What is expected. Each line below with the string "переменное" should be copied.

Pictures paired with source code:
- Opening Delimiter -

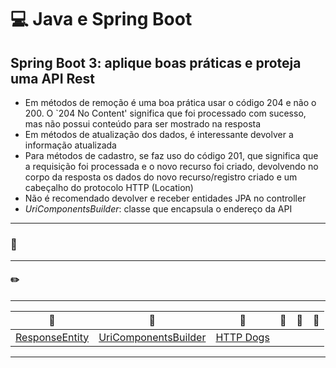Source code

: # :computer: Java e Spring Boot

## Spring Boot 3: aplique boas práticas e proteja uma API Rest

- Em métodos de remoção é uma boa prática usar o código 204 e não o 200. O `204 No Content' significa que foi processado com sucesso, mas não possui conteúdo para ser mostrado na resposta
- Em métodos de atualização dos dados, é interessante devolver a informação atualizada
- Para métodos de cadastro, se faz uso do código 201, que significa que a requisição foi processada e o novo recurso foi criado, devolvendo no corpo da resposta os dados do novo recurso/registro criado e um cabeçalho do protocolo HTTP (Location)
- Não é recomendado devolver e receber entidades JPA no controller
- _UriComponentsBuilder_: classe que encapsula o endereço da API

---

### :pencil:

---

#### :pencil2:

---

| :link:                                                                                                                          | :link: | :link:                         | :link: |:link: | :link: |
|---------------------------------------------------------------------------------------------------------------------------------|-------|--------------------------------|---|---|---|
| [ResponseEntity](https://docs.spring.io/spring-framework/docs/current/javadoc-api/org/springframework/http/ResponseEntity.html) | [UriComponentsBuilder](https://www.baeldung.com/spring-uricomponentsbuilder)  | [HTTP Dogs](https://http.dog/) |  |  |
---
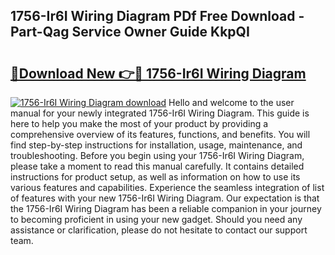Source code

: ## 1756-Ir6I Wiring Diagram PDf Free Download - Part-Qag Service Owner Guide KkpQI

# <h2><a href="http://dfic07.blite.top/?on=1756-Ir6I+Wiring+Diagram">🔗Download New 👉🔴 1756-Ir6I Wiring Diagram</a></h2>

[![1756-Ir6I Wiring Diagram download](https://i.imgur.com/lujVjoI.png)](http://dfic07.blite.top/?on=1756-Ir6I+Wiring+Diagram)
Hello and welcome to the user manual for your newly integrated 1756-Ir6I Wiring Diagram. This guide is here to help you make the most of your product by providing a comprehensive overview of its features, functions, and benefits. You will find step-by-step instructions for installation, usage, maintenance, and troubleshooting. Before you begin using your 1756-Ir6I Wiring Diagram, please take a moment to read this manual carefully. It contains detailed instructions for product setup, as well as information on how to use its various features and capabilities. Experience the seamless integration of list of features with your new 1756-Ir6I Wiring Diagram. Our expectation is that the 1756-Ir6I Wiring Diagram has been a reliable companion in your journey to becoming proficient in using your new gadget. Should you need any assistance or clarification, please do not hesitate to contact our support team.

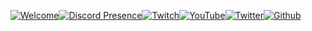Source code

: [![Welcome](https://i.imgur.com/hAr807k.png)]()[![Discord Presence](https://internals.hexality.fun/api/422274807732633604?animated=true&theme=light&borderRadius=0&showNothing=false&bg=ffffff&type=vertical&hideDiscrim=true&hideBadges=true&hideStatus=true)](https://discord.gg/CKNAftY)[![Twitch](https://i.imgur.com/MWBvLAs.png)](https://twitch.tv/hexalitylp)[![YouTube](https://i.imgur.com/r9usCwO.png)](https://youtube.com/hexality)[![Twitter](https://i.imgur.com/I7BvC5P.png)](https://twitter.com/HexalityM)[![Github](https://i.imgur.com/I3qhCkL.png)](https://github.com/hexality)

<!--[![Signature](http://lemmmy.pw/osusig/sig.php?colour=hexffffff&uname=-%20Hexality%20-&removeavmargin&darkheader&onlineindicator=undefined&xpbar&xpbarhex)](https://osu.ppy.sh/users/9363161)-->
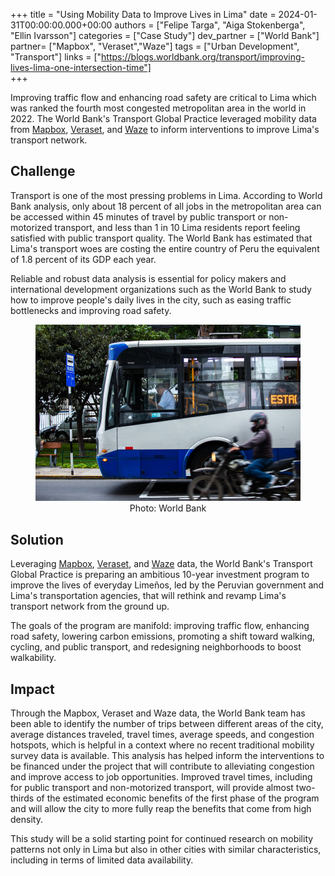 +++
title = "Using Mobility Data to Improve Lives in Lima"
date = 2024-01-31T00:00:00.000+00:00
authors = ["Felipe Targa", "Aiga Stokenberga", "Ellin Ivarsson"]
categories = ["Case Study"]
dev_partner = ["World Bank"]
partner= ["Mapbox", "Veraset","Waze"]
tags = ["Urban Development", "Transport"]
links = ["https://blogs.worldbank.org/transport/improving-lives-lima-one-intersection-time"]   
+++

Improving traffic flow and enhancing road safety are critical to Lima which was ranked the fourth most congested metropolitan area in the world in 2022. The World Bank's Transport Global Practice leveraged mobility data from [Mapbox](https://www.mapbox.com/), [Veraset](https://www.veraset.com/), and [Waze](https://www.waze.com/wazeforcities/) to inform interventions to improve Lima's transport network.

## Challenge

Transport is one of the most pressing problems in Lima. According to World Bank analysis, only about 18 percent of all jobs in the metropolitan area can be accessed within 45 minutes of travel by public transport or non-motorized transport, and less than 1 in 10 Lima residents report feeling satisfied with public transport quality. The World Bank has estimated that Lima's transport woes are costing the entire country of Peru the equivalent of 1.8 percent of its GDP each year.

Reliable and robust data analysis is essential for policy makers and international development organizations such as the World Bank to study how to improve people's daily lives in the city, such as easing traffic bottlenecks and improving road safety. 

<figure align="center">
    <img src="mobility-data-lima-thumbnail.png"/>
    <figcaption>
        <center>
		Photo: World Bank
		</center>
    </figcaption>
</figure>


## Solution

Leveraging [Mapbox](https://www.mapbox.com/), [Veraset](https://www.veraset.com/), and [Waze](https://www.waze.com/wazeforcities/) data, the World Bank's Transport Global Practice is preparing an ambitious 10-year investment program to improve the lives of everyday Limeños, led by the Peruvian government and Lima's transportation agencies, that will rethink and revamp Lima's transport network from the ground up.  

The goals of the program are manifold: improving traffic flow, enhancing road safety, lowering carbon emissions, promoting a shift toward walking, cycling, and public transport, and redesigning neighborhoods to boost walkability.


## Impact

Through the Mapbox, Veraset and Waze data, the World Bank team has been able to identify the number of trips between different areas of the city, average distances traveled, travel times, average speeds, and congestion hotspots, which is helpful in a context where no recent traditional mobility survey data is available. This analysis has helped inform the interventions to be financed under the project that will contribute to alleviating congestion and improve access to job opportunities. Improved travel times, including for public transport and non-motorized transport, will provide almost two-thirds of the estimated economic benefits of the first phase of the program and will allow the city to more fully reap the benefits that come from high density.

This study will be a solid starting point for continued research on mobility patterns not only in Lima but also in other cities with similar characteristics, including in terms of limited data availability.
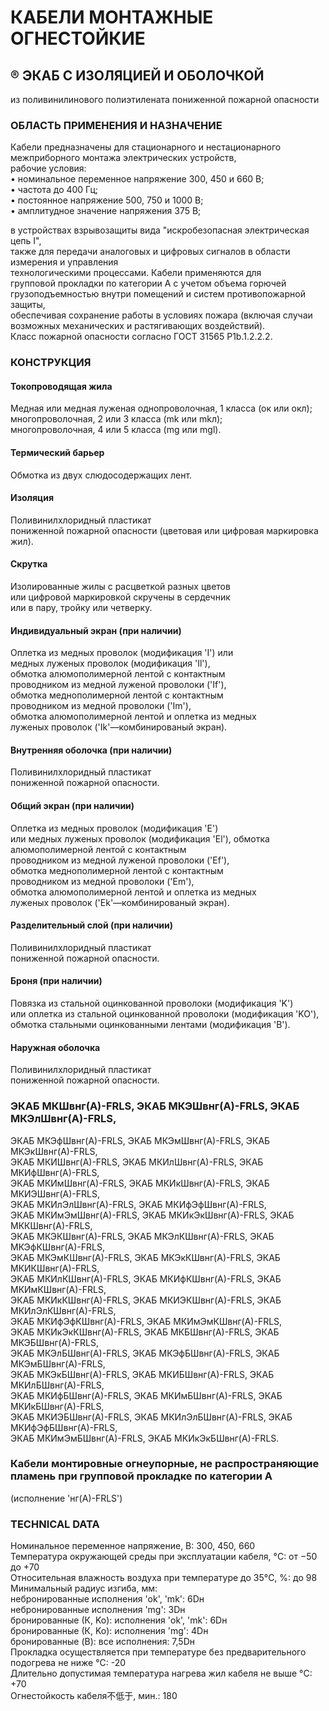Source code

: # КАБЕЛИ МОНТАЖНЫЕ ОГНЕСТОЙКИЕ

## ® ЭКАБ С ИЗОЛЯЦИЕЙ И ОБОЛОЧКОЙ  
из поливинилинового полиэтилената 
пониженной пожарной опасности  

### ОБЛАСТЬ ПРИМЕНЕНИЯ И НАЗНАЧЕНИЕ  
Кабели предназначены для стационарного и нестационарного   
межприборного монтажа электрических устройств,   
рабочие условия:   
• номинальное переменное напряжение 300, 450 и 660 В;   
• частота до 400 Гц;   
• постоянное напряжение 500, 750 и 1000 В;   
• амплитудное значение напряжения 375 В;   

в устройствах взрывозащиты вида "искробезопасная электрическая цепь I",   
также для передачи аналоговых и цифровых сигналов в области измерения и управления   
технологическими процессами. Кабели применяются для   
групповой прокладки по категории A с учетом объема горючей   
грузоподъемностью внутри помещений и систем противопожарной защиты,   
обеспечивая сохранение работы в условиях пожара (включая случаи   
возможных механических и растягивающих воздействий).   
Класс пожарной опасности согласно ГОСТ 31565 P1b.1.2.2.2.

### КОНСТРУКЦИЯ  
#### Токопроводящая жила  
Медная или медная луженая однопроволочная, 1 класса (ок или окл);   
многопроволочная, 2 или 3 класса (mk или mkл);   
многопроволочная, 4 или 5 класса (mg или mgl).

#### Термический барьер  
Обмотка из двух слюдосодержащих лент.

#### Изоляция  
Поливинилхлоридный пластикат   
пониженной пожарной опасности (цветовая или цифровая маркировка жил).

#### Скрутка  
Изолированные жилы с расцветкой разных цветов   
или цифровой маркировкой скручены в сердечник   
или в пару, тройку или четверку.

#### Индивидуальный экран (при наличии)  
Оплетка из медных проволок (модификация 'I') или   
медных луженых проволок (модификация 'Il'),   
обмотка алюмополимерной лентой с контактным   
проводником из медной луженой проволоки ('If'),   
обмотка меднополимерной лентой с контактным   
проводником из медной проволоки ('Im'),   
обмотка алюмополимерной лентой и оплетка из медных   
луженых проволок ('Ik'—комбинированый экран).

#### Внутренняя оболочка (при наличии)  
Поливинилхлоридный пластикат   
пониженной пожарной опасности.

#### Общий экран (при наличии)  
Оплетка из медных проволок (модификация 'E')   
или медных луженых проволок (модификация 'El'),
обмотка алюмополимерной лентой с контактным   
проводником из медной луженой проволоки ('Ef'),   
обмотка меднополимерной лентой с контактным   
проводником из медной проволоки ('Em'),   
обмотка алюмополимерной лентой и оплетка из медных   
луженых проволок ('Ek'—комбинированый экран).

#### Разделительный слой (при наличии)  
Поливинилхлоридный пластикат   
пониженной пожарной опасности.

#### Броня (при наличии)  
Повязка из стальной оцинкованной проволоки (модификация 'K')   
или оплетка из стальной оцинкованной проволоки (модификация 'KO'),   
обмотка стальными оцинкованными лентами (модификация 'B').

#### Наружная оболочка  
Поливинилхлоридный пластикат   
пониженной пожарной опасности.

### ЭКАБ МКШвнг(А)-FRLS, ЭКАБ МКЭШвнг(А)-FRLS, ЭКАБ МКЭлШвнг(А)-FRLS,   
ЭКАБ МКЭфШвнг(А)-FRLS, ЭКАБ МКЭмШвнг(А)-FRLS, ЭКАБ МКЭкШвнг(А)-FRLS,   
ЭКАБ МКИШвнг(А)-FRLS, ЭКАБ МКИлШвнг(А)-FRLS, ЭКАБ МКИфШвнг(А)-FRLS,   
ЭКАБ МКИмШвнг(А)-FRLS, ЭКАБ МКИкШвнг(А)-FRLS, ЭКАБ МКИЭШвнг(А)-FRLS,   
ЭКАБ МКИлЭлШвнг(А)-FRLS, ЭКАБ МКИфЭфШвнг(А)-FRLS,   
ЭКАБ МКИмЭмШвнг(А)-FRLS, ЭКАБ МКИкЭкШвнг(А)-FRLS, ЭКАБ МККШвнг(А)-FRLS,   
ЭКАБ МКЭКШвнг(А)-FRLS, ЭКАБ МКЭлКШвнг(А)-FRLS, ЭКАБ МКЭфКШвнг(А)-FRLS,   
ЭКАБ МКЭмКШвнг(А)-FRLS, ЭКАБ МКЭкКШвнг(А)-FRLS, ЭКАБ МКИКШвнг(А)-FRLS,   
ЭКАБ МКИлКШвнг(А)-FRLS, ЭКАБ МКИфКШвнг(А)-FRLS, ЭКАБ МКИмКШвнг(А)-FRLS,   
ЭКАБ МКИкКШвнг(А)-FRLS, ЭКАБ МКИЭКШвнг(А)-FRLS, ЭКАБ МКИлЭлКШвнг(А)-FRLS,   
ЭКАБ МКИфЭфКШвнг(А)-FRLS, ЭКАБ МКИмЭмКШвнг(А)-FRLS,   
ЭКАБ МКИкЭкКШвнг(А)-FRLS, ЭКАБ МКБШвнг(А)-FRLS, ЭКАБ МКЭБШвнг(А)-FRLS,   
ЭКАБ МКЭлБШвнг(А)-FRLS, ЭКАБ МКЭфБШвнг(А)-FRLS, ЭКАБ МКЭмБШвнг(А)-FRLS,   
ЭКАБ МКЭкБШвнг(А)-FRLS, ЭКАБ МКИБШвнг(А)-FRLS, ЭКАБ МКИлБШвнг(А)-FRLS,   
ЭКАБ МКИфБШвнг(А)-FRLS, ЭКАБ МКИмБШвнг(А)-FRLS, ЭКАБ МКИкБШвнг(А)-FRLS,   
ЭКАБ МКИЭБШвнг(А)-FRLS, ЭКАБ МКИлЭлБШвнг(А)-FRLS, ЭКАБ МКИфЭфБШвнг(А)-FRLS,   
ЭКАБ МКИмЭмБШвнг(А)-FRLS, ЭКАБ МКИкЭкБШвнг(А)-FRLS.

### Кабели монтировные огнеупорные, не распространяющие пламень при групповой прокладке по категории А   
(исполнение 'нг(А)-FRLS')

### TECHNICAL DATA  
Номинальное переменное напряжение, В: 300, 450, 660  
Температура окружающей среды при эксплуатации кабеля, °C: от −50 до +70  
Относительная влажность воздуха при температуре до 35°C, %: до 98  
Минимальный радиус изгиба, мм:  
небронированные исполнения 'ok', 'mk': 6Dн  
небронированные исполнения 'mg': 3Dн  
бронированные (К, Ko): исполнения 'ok', 'mk': 6Dн  
бронированные (К, Ko): исполнения 'mg': 4Dн  
бронированные (B): все исполнения: 7,5Dн  
Прокладка осуществляется при температуре без предварительного подогрева не ниже °C: -20  
Длительно допустимая температура нагрева жил кабеля не выше °C: +70  
Огнестойкость кабеля不低于, мин.: 180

- Closing Delimiter -

Solution below.
• номинальное переменное напряжение 300, 450 и 660 В;   
Номинальное переменное напряжение, В: 300, 450, 660  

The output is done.